WORK TASK: The answer must consist of every line below containing "shields".

[Source texts of formatted documents]

========================================================================

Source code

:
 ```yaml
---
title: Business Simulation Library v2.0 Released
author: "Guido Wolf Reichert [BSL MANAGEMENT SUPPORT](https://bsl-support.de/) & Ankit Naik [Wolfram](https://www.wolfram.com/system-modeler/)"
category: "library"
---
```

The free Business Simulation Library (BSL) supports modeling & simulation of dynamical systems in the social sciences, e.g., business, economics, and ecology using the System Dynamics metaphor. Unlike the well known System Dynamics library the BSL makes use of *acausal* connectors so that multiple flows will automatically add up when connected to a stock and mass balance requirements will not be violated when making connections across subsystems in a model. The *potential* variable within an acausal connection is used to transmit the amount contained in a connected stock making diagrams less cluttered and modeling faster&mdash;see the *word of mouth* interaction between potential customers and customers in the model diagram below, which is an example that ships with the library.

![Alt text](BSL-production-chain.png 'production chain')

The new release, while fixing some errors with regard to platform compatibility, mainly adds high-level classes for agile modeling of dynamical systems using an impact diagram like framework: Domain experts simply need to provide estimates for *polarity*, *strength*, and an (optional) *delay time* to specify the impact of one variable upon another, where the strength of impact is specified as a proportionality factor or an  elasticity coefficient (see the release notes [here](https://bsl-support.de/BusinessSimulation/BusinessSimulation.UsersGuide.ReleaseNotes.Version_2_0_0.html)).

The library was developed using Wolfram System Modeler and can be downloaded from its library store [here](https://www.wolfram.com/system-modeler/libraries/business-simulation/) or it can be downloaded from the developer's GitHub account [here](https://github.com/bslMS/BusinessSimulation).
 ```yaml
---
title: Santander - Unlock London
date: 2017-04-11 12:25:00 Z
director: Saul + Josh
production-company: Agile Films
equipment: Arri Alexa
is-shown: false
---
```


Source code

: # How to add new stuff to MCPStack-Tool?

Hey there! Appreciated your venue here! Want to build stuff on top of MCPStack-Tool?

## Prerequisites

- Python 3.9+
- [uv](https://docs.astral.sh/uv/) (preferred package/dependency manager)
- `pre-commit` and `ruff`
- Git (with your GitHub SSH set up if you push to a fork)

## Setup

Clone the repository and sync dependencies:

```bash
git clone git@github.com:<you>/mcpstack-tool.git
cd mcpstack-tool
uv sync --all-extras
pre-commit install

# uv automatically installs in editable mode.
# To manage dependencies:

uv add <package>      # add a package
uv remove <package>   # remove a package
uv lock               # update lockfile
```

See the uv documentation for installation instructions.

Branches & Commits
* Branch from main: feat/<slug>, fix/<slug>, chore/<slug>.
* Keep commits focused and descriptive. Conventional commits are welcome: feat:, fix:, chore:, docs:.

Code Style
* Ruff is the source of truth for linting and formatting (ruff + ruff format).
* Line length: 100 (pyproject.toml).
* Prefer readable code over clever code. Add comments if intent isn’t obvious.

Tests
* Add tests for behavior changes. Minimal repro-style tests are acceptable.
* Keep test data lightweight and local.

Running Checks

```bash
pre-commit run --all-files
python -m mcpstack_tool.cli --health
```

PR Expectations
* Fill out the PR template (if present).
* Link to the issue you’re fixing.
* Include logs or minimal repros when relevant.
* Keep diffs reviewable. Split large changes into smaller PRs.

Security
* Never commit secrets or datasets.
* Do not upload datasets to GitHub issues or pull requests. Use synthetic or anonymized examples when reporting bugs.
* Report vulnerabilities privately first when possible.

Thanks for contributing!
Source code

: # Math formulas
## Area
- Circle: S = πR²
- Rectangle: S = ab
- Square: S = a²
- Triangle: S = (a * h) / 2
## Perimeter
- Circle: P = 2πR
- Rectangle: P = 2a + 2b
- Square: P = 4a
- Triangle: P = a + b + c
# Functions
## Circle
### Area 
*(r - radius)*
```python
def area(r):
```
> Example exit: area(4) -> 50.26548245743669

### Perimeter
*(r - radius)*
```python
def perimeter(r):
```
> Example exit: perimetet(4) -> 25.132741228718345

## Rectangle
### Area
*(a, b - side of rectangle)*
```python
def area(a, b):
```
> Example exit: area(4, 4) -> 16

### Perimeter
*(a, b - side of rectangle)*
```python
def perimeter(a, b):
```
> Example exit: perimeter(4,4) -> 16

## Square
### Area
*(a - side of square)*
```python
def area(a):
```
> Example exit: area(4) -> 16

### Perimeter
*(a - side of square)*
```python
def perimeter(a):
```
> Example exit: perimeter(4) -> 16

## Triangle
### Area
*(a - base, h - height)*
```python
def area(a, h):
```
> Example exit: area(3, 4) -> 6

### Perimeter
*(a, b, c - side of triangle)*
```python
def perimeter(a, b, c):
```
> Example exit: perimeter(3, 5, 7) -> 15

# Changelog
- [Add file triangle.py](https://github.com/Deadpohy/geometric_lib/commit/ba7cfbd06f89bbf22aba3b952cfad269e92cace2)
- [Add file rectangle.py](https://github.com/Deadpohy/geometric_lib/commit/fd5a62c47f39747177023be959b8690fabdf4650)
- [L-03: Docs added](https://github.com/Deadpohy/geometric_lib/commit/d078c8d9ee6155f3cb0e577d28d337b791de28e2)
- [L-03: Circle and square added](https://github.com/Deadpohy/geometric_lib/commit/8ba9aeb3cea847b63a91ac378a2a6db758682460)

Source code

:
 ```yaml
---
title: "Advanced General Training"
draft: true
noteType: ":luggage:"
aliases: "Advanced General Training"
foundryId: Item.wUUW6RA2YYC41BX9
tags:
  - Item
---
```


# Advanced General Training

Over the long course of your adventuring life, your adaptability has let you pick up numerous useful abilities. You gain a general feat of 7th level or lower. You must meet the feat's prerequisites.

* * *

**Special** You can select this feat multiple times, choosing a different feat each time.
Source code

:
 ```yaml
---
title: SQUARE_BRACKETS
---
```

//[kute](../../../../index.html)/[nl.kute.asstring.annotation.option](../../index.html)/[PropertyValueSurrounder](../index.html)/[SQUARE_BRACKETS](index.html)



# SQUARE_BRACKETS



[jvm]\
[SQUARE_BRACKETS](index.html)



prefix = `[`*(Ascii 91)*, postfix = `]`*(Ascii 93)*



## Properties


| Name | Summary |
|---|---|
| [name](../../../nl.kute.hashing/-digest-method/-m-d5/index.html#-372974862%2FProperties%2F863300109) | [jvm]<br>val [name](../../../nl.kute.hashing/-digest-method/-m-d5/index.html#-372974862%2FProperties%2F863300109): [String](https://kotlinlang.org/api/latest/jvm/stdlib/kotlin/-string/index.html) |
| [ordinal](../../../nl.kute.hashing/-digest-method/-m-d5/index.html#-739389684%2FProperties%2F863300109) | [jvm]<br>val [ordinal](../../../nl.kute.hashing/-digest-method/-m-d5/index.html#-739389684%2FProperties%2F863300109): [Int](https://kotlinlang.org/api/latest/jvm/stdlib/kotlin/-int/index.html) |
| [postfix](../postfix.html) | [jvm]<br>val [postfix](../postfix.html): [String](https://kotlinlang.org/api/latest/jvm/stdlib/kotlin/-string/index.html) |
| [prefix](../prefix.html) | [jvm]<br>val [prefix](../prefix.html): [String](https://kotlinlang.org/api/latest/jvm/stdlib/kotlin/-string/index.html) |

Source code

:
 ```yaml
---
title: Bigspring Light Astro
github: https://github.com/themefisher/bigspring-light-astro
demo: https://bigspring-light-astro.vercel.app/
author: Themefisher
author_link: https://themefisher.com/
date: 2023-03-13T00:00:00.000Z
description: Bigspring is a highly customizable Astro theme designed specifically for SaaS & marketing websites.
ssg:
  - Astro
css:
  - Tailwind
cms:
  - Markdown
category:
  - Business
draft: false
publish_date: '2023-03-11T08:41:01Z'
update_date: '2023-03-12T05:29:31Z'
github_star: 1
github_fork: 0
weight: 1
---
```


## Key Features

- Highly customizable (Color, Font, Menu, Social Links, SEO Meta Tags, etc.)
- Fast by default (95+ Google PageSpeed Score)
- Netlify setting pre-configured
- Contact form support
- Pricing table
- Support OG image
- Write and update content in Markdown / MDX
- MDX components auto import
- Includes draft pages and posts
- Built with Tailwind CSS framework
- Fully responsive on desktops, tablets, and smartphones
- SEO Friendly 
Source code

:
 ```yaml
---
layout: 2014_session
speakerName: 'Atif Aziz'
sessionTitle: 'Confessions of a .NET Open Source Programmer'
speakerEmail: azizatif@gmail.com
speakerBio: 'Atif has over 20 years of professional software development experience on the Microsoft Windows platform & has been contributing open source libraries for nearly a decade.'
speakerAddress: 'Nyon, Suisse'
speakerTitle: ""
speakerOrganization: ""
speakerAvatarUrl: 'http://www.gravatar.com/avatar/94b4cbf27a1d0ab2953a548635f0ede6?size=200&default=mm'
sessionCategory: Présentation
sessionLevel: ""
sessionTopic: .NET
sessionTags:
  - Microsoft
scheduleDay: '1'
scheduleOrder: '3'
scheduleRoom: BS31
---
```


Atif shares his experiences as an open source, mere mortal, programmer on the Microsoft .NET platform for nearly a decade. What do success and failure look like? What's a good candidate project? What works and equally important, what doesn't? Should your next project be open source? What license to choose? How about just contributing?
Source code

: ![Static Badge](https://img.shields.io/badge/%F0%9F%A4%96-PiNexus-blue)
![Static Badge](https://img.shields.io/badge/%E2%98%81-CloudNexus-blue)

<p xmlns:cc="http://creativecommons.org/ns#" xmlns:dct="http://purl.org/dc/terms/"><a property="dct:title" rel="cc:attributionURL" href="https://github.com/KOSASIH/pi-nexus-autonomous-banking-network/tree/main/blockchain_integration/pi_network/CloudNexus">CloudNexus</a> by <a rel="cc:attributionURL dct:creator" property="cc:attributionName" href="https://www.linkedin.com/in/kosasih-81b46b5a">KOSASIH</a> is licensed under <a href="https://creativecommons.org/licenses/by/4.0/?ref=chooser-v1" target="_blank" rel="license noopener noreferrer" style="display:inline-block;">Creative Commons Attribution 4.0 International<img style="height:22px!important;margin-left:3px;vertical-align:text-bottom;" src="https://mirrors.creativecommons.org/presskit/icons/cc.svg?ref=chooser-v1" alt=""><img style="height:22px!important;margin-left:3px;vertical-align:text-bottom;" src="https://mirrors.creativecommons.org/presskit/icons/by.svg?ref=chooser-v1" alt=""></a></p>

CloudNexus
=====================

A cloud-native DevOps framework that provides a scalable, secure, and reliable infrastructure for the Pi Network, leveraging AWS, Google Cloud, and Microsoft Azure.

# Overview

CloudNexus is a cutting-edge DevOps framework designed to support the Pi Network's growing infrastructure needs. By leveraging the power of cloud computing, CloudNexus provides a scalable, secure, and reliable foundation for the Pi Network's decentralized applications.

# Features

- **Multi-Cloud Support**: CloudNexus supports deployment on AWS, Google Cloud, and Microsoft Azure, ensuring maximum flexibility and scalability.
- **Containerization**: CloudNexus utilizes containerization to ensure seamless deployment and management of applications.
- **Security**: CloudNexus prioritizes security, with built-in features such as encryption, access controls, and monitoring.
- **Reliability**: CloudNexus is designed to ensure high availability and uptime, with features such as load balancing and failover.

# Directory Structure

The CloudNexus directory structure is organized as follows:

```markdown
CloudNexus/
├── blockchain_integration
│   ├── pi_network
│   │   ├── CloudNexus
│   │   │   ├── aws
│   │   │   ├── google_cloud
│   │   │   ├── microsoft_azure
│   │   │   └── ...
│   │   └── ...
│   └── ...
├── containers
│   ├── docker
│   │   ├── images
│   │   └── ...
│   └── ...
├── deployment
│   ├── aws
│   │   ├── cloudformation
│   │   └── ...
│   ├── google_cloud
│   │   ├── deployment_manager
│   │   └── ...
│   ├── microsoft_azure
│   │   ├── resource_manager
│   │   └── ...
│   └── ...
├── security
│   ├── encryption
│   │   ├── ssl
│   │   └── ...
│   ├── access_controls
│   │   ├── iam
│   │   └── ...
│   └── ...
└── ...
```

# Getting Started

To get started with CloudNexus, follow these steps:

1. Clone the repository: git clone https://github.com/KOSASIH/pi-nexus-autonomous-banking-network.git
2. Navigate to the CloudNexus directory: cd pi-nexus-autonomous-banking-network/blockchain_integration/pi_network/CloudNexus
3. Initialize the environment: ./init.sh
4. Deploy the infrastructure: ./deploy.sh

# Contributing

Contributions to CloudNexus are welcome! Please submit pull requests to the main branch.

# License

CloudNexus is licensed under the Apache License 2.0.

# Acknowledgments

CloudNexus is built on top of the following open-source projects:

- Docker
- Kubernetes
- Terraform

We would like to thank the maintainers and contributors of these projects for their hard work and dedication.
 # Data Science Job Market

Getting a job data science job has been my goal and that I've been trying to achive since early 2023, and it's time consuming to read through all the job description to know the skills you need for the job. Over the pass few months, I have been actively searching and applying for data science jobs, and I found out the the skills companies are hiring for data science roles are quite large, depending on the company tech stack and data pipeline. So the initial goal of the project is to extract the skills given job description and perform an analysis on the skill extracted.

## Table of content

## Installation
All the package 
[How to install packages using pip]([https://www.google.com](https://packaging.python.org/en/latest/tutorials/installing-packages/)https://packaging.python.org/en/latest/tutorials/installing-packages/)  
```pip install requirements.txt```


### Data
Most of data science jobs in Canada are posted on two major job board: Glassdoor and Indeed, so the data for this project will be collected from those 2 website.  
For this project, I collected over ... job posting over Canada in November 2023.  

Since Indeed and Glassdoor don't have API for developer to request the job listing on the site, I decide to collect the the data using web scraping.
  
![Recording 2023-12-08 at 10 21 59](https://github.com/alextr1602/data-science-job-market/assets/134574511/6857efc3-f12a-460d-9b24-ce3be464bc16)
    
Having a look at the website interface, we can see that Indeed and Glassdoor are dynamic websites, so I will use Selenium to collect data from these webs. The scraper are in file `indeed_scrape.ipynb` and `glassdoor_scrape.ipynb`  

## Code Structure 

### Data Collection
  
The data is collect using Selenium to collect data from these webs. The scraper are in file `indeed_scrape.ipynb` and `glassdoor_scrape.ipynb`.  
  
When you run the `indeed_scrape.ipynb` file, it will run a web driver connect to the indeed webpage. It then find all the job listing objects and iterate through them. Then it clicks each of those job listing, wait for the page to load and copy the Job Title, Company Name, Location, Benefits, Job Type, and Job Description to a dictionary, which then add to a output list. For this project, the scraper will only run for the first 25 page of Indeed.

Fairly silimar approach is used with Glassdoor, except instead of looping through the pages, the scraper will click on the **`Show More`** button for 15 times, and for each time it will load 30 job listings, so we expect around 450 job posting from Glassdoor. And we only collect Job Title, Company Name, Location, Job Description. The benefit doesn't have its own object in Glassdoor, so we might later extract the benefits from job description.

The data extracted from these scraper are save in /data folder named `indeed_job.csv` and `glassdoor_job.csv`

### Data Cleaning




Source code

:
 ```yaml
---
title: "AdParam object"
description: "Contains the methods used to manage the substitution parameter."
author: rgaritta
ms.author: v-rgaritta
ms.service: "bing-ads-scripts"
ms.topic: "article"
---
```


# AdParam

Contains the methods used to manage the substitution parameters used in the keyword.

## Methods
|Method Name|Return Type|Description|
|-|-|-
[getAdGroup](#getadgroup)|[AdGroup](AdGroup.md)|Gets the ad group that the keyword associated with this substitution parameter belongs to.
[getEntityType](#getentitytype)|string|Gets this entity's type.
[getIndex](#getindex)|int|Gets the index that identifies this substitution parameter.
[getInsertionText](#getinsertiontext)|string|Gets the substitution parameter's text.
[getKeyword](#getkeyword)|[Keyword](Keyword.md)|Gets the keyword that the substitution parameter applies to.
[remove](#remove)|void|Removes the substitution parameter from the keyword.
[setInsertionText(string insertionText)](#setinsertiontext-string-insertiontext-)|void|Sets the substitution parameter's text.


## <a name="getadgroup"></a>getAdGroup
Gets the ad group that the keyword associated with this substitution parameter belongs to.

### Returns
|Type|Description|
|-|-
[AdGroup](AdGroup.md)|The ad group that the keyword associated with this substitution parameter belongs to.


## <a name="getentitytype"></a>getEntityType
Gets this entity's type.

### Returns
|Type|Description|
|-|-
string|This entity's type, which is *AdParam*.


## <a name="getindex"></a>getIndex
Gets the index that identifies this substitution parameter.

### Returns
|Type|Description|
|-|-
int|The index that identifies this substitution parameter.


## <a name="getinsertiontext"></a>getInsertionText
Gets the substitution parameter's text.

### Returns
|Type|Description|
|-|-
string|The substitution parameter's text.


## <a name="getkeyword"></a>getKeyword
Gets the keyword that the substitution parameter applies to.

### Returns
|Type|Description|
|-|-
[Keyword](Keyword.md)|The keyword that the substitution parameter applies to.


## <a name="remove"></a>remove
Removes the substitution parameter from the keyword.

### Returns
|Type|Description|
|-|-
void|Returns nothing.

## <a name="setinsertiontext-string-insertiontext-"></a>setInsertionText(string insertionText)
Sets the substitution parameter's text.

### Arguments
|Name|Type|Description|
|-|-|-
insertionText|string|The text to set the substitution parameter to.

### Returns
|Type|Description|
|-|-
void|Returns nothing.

========================================================================

SOLUTION FOR THIS PROBLEM:
: ![Static Badge](https://img.shields.io/badge/%F0%9F%A4%96-PiNexus-blue)
![Static Badge](https://img.shields.io/badge/%E2%98%81-CloudNexus-blue)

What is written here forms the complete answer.